Les racines du ciel, Romain Gary, Folio, Prix Goncourt 1956

Romain Gary est un farceur, nul ne l'ignore depuis l'incroyable imposture littéraire de son avatar Emile Ajar.

Il a fait croire, lors de la sortie du livre, puis dans la préface de sa réédition en 1980, que ces "Racines du ciel" était un roman écologique. "Le premier" précisait-il sans fausse modestie. Sans doute son Morel, le héros de l'intrigue, milite-t-il, dans les années 50, contre la chasse aux éléphants en Afrique Equatoriale, faisant d'abord signer des pétitions aux Français échoués ou languissants à Fort-Lamy (ex-N'Djamena), avant d'entreprendre des actions plus intrépides à l'encontre des chasseurs et autres trafiquants d'ivoire, d'incendier quelques fermes, de condamner l'épouse d'un notable local à une fessée publique et de s'entourer d'une petite troupe d'activistes qui escomptent tirer profit de l'écho retentissant de tels faits armes pour mener un autre combat : celui de l'indépendance.

Il est vrai que le mot écologique, alors assez peu usité, figure à deux ou trois reprises dans le roman, et qu'ici ou là tel passage résonne d'un écho singulier dans notre temps : "Il ne faut pas choisir ce que l'on défend : la nature ou l'humanité, les hommes ou les chiens", " L'espèce humaine était entrée en conflit avec l'espace, la terre, l'air même qu'il faut pour vivre".

Mais on aurait tort de prendre Gary au mot. Ce roman est tout autre chose qu'un manifeste écolo. Il s'agit d'abord une réflexion sur le ressort des hommes, ce qui les pousse à agir - après la Seconde Guerre mondiale et la Shoah, en temps de guerre froide, de totalitarisme stalinien et de bombes atomiques.

Morel est un résistant, un ancien déporté de camp nazi, qui s'est convaincu de la nécessité de laisser une marge d'humanité ou de beauté (morale) à l'espèce. Les racines du ciel, expression tirée de l'Islam, c'est la soif de la liberté irréductible de l'homme d'où le lecteur avisé comprend tout de même, quoique Gary en dise, que la lutte pour la préservation des éléphants est davantage une métaphore sur la dignité de l'homme qu'un combat à la Brigitte Bardot.
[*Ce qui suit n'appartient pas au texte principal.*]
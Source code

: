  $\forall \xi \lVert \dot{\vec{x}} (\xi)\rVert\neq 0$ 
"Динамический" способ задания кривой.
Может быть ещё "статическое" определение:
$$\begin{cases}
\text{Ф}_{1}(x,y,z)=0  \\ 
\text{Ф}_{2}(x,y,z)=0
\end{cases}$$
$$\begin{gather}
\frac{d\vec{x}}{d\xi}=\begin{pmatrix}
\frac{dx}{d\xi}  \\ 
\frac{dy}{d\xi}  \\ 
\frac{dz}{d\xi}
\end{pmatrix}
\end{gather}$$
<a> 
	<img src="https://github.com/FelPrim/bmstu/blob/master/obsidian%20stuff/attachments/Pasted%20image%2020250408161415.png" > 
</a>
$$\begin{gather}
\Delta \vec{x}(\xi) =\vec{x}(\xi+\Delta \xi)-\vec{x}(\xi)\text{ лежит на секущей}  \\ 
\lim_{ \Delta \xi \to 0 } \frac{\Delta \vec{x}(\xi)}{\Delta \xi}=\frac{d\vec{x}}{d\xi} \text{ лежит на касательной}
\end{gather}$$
D'ailleurs qui est la première à signer la pétition de notre activiste ? Minna, un des grands personnages du roman, jeune femme allemande qui a vécu, en 1945, la "libération" de Berlin en ruines, violée par tous les soldats qui passaient par là mais qui s'amouracha d'un officier russe avant de devenir prostituée et de rejoindre Le Tchad où on lui offre un boulot d'entraîneuse dans l'hôtel colonial de la capitale. Elle suivra aveuglément Morel, dans une complicité d'âmes blessées, et quand on l'interroge sur le pourquoi de cette aventure, elle répond : "Il fallait qu'une Allemande soit là, pour témoigner que l'Allemagne est aussi autre chose". Etre là pour défendre les éléphants ? A d'autres !
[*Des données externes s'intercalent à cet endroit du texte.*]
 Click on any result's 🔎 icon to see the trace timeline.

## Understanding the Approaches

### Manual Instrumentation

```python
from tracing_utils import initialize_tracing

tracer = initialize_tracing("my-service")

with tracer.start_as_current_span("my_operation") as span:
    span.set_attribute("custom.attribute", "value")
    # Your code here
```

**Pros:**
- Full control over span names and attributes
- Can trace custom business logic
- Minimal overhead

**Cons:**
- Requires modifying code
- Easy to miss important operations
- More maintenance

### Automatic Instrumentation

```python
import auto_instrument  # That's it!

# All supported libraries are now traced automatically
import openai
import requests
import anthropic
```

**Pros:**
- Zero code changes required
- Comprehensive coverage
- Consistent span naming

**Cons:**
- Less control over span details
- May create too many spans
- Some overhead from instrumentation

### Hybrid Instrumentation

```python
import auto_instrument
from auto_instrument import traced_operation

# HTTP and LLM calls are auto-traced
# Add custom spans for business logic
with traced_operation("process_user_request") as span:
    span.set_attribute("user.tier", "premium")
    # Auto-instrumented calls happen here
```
Ce roman est, en réalité, bien davantage une réflexion, ample, profonde, tourmentée, un peu "Conradienne", sur la complexité, le flou, l'équivoque des mobiles qui nous poussent à agir. Et elle est d'autant plus forte et réussie, que Gary, qui bannit le narrateur omniscient, noue son intrigue au travers de conversations ou de propos rapportés par des témoins, comme aime à le faire Joseph Conrad. Et que peut savoir un témoin sur les ressorts d'une âme ? ("Les contradictions sont la rançon de toutes les vérités à peu près humaines")
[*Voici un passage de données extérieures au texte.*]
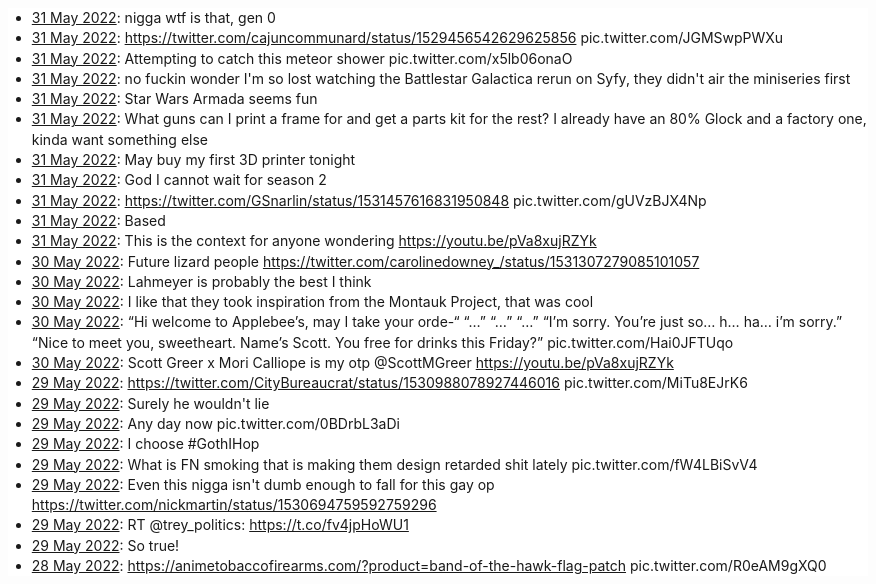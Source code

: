 * [31 May 2022](https://web.archive.org/web/20220531060817/https://twitter.com/NWOExposerAF/status/1531517834714656769): nigga wtf is that, gen 0 
* [31 May 2022](https://web.archive.org/web/20220531060739/https://twitter.com/NWOExposerAF/status/1531517643479556096): https://twitter.com/cajuncommunard/status/1529456542629625856  pic.twitter.com/JGMSwpPWXu 
* [31 May 2022](https://web.archive.org/web/20220531054011/https://twitter.com/NWOExposerAF/status/1531510588513345537): Attempting to catch this meteor shower pic.twitter.com/x5lb06onaO 
* [31 May 2022](https://web.archive.org/web/20220531050010/https://twitter.com/NWOExposerAF/status/1531500682154590208): no fuckin wonder I'm so lost watching the Battlestar Galactica rerun on Syfy, they didn't air the miniseries first 
* [31 May 2022](https://web.archive.org/web/20220531042050/https://twitter.com/NWOExposerAF/status/1531490706992283648): Star Wars Armada seems fun 
* [31 May 2022](https://web.archive.org/web/20220531031152/https://twitter.com/NWOExposerAF/status/1531473347380379648): What guns can I print a frame for and get a parts kit for the rest? I already have an 80% Glock and a factory one, kinda want something else 
* [31 May 2022](https://web.archive.org/web/20220531030710/https://twitter.com/NWOExposerAF/status/1531472162640519174): May buy my first 3D printer tonight 
* [31 May 2022](https://web.archive.org/web/20220531022008/https://twitter.com/NWOExposerAF/status/1531460357671247873): God I cannot wait for season 2 
* [31 May 2022](https://web.archive.org/web/20220531021938/https://twitter.com/NWOExposerAF/status/1531460183037202433): https://twitter.com/GSnarlin/status/1531457616831950848  pic.twitter.com/gUVzBJX4Np 
* [31 May 2022](https://web.archive.org/web/20220531021338/https://twitter.com/NWOExposerAF/status/1531458736820199424): Based 
* [31 May 2022](https://web.archive.org/web/20220531020928/https://twitter.com/NWOExposerAF/status/1531457738626170881): This is the context for anyone wondering https://youtu.be/pVa8xujRZYk 
* [30 May 2022](https://web.archive.org/web/20220530175522/https://twitter.com/NWOExposerAF/status/1531333262324424712): Future lizard people https://twitter.com/carolinedowney_/status/1531307279085101057 
* [30 May 2022](https://web.archive.org/web/20220530162427/https://twitter.com/NWOExposerAF/status/1531310383256031233): Lahmeyer is probably the best I think 
* [30 May 2022](https://web.archive.org/web/20220530031407/https://twitter.com/NWOExposerAF/status/1531111638748868613): I like that they took inspiration from the Montauk Project, that was cool 
* [30 May 2022](https://web.archive.org/web/20220530011810/https://twitter.com/NWOExposerAF/status/1531082241400614915): “Hi welcome to Applebee’s, may I take your orde-“  “…”  “…”  “…”  “I’m sorry. You’re just so… h… ha… i’m sorry.”  “Nice to meet you, sweetheart. Name’s Scott. You free for drinks this Friday?” pic.twitter.com/Hai0JFTUqo 
* [30 May 2022](https://web.archive.org/web/20220530004858/https://twitter.com/NWOExposerAF/status/1531075121007452160): Scott Greer x Mori Calliope is my otp  @ScottMGreer  https://youtu.be/pVa8xujRZYk 
* [29 May 2022](https://web.archive.org/web/20220529191022/https://twitter.com/NWOExposerAF/status/1530989868716855297): https://twitter.com/CityBureaucrat/status/1530988078927446016  pic.twitter.com/MiTu8EJrK6 
* [29 May 2022](https://web.archive.org/web/20220529180751/https://twitter.com/NWOExposerAF/status/1530974135261667328): Surely he wouldn't lie 
* [29 May 2022](https://web.archive.org/web/20220529175836/https://twitter.com/NWOExposerAF/status/1530971836414152705): Any day now pic.twitter.com/0BDrbL3aDi 
* [29 May 2022](https://web.archive.org/web/20220529164951/https://twitter.com/NWOExposerAF/status/1530954585761796096): I choose #GothIHop 
* [29 May 2022](https://web.archive.org/web/20220529062738/https://twitter.com/NWOExposerAF/status/1530797781836877826): What is FN smoking that is making them design retarded shit lately pic.twitter.com/fW4LBiSvV4 
* [29 May 2022](https://web.archive.org/web/20220529061809/https://twitter.com/NWOExposerAF/status/1530795465976979456): Even this nigga isn't dumb enough to fall for this gay op https://twitter.com/nickmartin/status/1530694759592759296 
* [29 May 2022](https://web.archive.org/web/20220529061434/https://twitter.com/NWOExposerAF/status/1530794711451160576): RT @trey_politics: https://t.co/fv4jpHoWU1 
* [29 May 2022](https://web.archive.org/web/20220529034401/https://twitter.com/NWOExposerAF/status/1530756714026487810): So true! 
* [28 May 2022](https://web.archive.org/web/20220528231255/https://twitter.com/NWOExposerAF/status/1530688471236476928): https://animetobaccofirearms.com/?product=band-of-the-hawk-flag-patch  pic.twitter.com/R0eAM9gXQ0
Chacun s'interroge et le combat de Morel, si mystérieux mais si spectaculaire, attire la presse du monde entier, avide de manchettes, au grand désarroi des autorités franaçaises. Pour elles, Morel, qui s'entoure d'Africains, même chasseurs d'éléphants, qui le tiennent pour un héros parce qu'il conteste l'autorité de la France coloniale, est un agitateur à la solde du Caire ou de Moscou ; pour d'autres, c'est un envoyé du Deuxième Bureau qui tente de discréditer le combat pour l'indépendance. Idéaliste pour les uns, radical pour les autres. Qui porte le combat de la civilliation à son plus haut pour certains, qui compromet l'effort colonial pour les autres.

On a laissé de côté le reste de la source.